Nous arrêtons une demi-heure au garage Dunlop car Rashni a une crevaison qui demande à être réparée.  Il a été brisé à l’hôtel hier.  Ils ont trouvé deux grands clous responsables de la déception de mon beau Rashni.  Les filles, tout comme moi, vous allez penser, en le voyant au beau chanteur français, Daniel Guichard qui chante si bien « La tendresse ».  Aujourd’hui, ce tube a été remplacé par « Mon vieux » écrit en l’honneur de son père.  Bon!

 

Sulawesi anciennement (Célèbes) se déploie comme une orchidée. Il suffit de regarder sa forme pour comprendre qu'ici, entre criques et montagnes, la mer est partout. Elle regorge de merveilles naturelles.
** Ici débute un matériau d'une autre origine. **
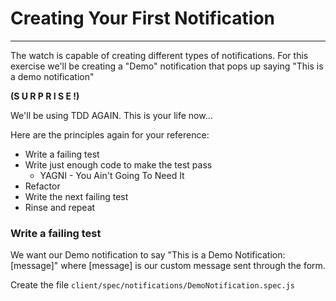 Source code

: # Creating Your First Notification
***
The watch is capable of creating different types of notifications. For this exercise we'll be creating a "Demo" notification that pops up saying "This is a demo notification"

**(S U R P R I S E !)**

 We'll be using TDD AGAIN. This is your life now...

Here are the principles again for your reference:

* Write a failing test
* Write just enough code to make the test pass
    * YAGNI - You Ain't Going To Need It
* Refactor
* Write the next failing test
* Rinse and repeat

### Write a failing test
We want our Demo notification to say "This is a Demo Notification: [message]" where [message] is our custom message sent through the form. 

Create the file `client/spec/notifications/DemoNotification.spec.js`


### 



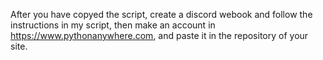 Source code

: After you have copyed the script, create a discord webook and follow the instructions in my script,
then make an account in https://www.pythonanywhere.com, and paste it in the repository of your site.
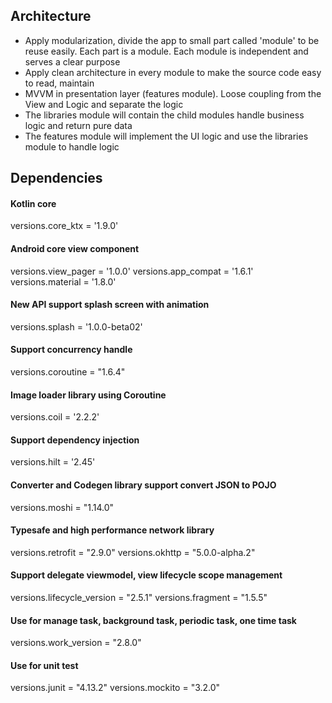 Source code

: ## Architecture
- Apply modularization, divide the app to small part called 'module' to be reuse easily. Each part is a module. Each module is independent and serves a clear purpose
- Apply clean architecture in every module to make the source code easy to read, maintain
- MVVM in presentation layer (features module). Loose coupling from the View and Logic and separate the logic
- The libraries module will contain the child modules handle business logic and return pure data
- The features module will implement the UI logic and use the libraries module to handle logic

## Dependencies
#### Kotlin core
versions.core_ktx = '1.9.0'

#### Android core view component
versions.view_pager = '1.0.0'
versions.app_compat = '1.6.1'
versions.material = '1.8.0'

#### New API support splash screen with animation
versions.splash = '1.0.0-beta02'

#### Support concurrency handle
versions.coroutine = "1.6.4"

#### Image loader library using Coroutine
versions.coil = '2.2.2'

#### Support dependency injection
versions.hilt = '2.45'

#### Converter and Codegen library support convert JSON to POJO
versions.moshi = "1.14.0"

#### Typesafe and high performance network library
versions.retrofit = "2.9.0"
versions.okhttp = "5.0.0-alpha.2"

#### Support delegate viewmodel, view lifecycle scope management
versions.lifecycle_version = "2.5.1"
versions.fragment = "1.5.5"

#### Use for manage task, background task, periodic task, one time task
versions.work_version = "2.8.0"

#### Use for unit test
versions.junit = "4.13.2"
versions.mockito = "3.2.0"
Les nuages accrochés aux montagnes descendent pour étendre leur brume sur les rizières.  De toute beauté!  Il ne pleut presque plus déjà, après seulement une heure de route.

L'ensemble est très montagneux, avec des massifs qui culminent à plus de 3500 mètres et des hauts plateaux perchés à plus de 500 mètres, mais seul les extrémités nord-est et sud-ouest sont volcaniques. C'est le pays des pirates Bugis et Makassars, qui jadis surveillaient la route des épices entre Sulawesi et les îles Moluques.

 

Vers 11h20, Richard nous arrête pour nous montrer les étales de poissons séchés et salés. Plusieurs sortes dont j’espère vous parlera, car je n’ai capté que quelques noms : carpe, un genre barracuda, pis!!!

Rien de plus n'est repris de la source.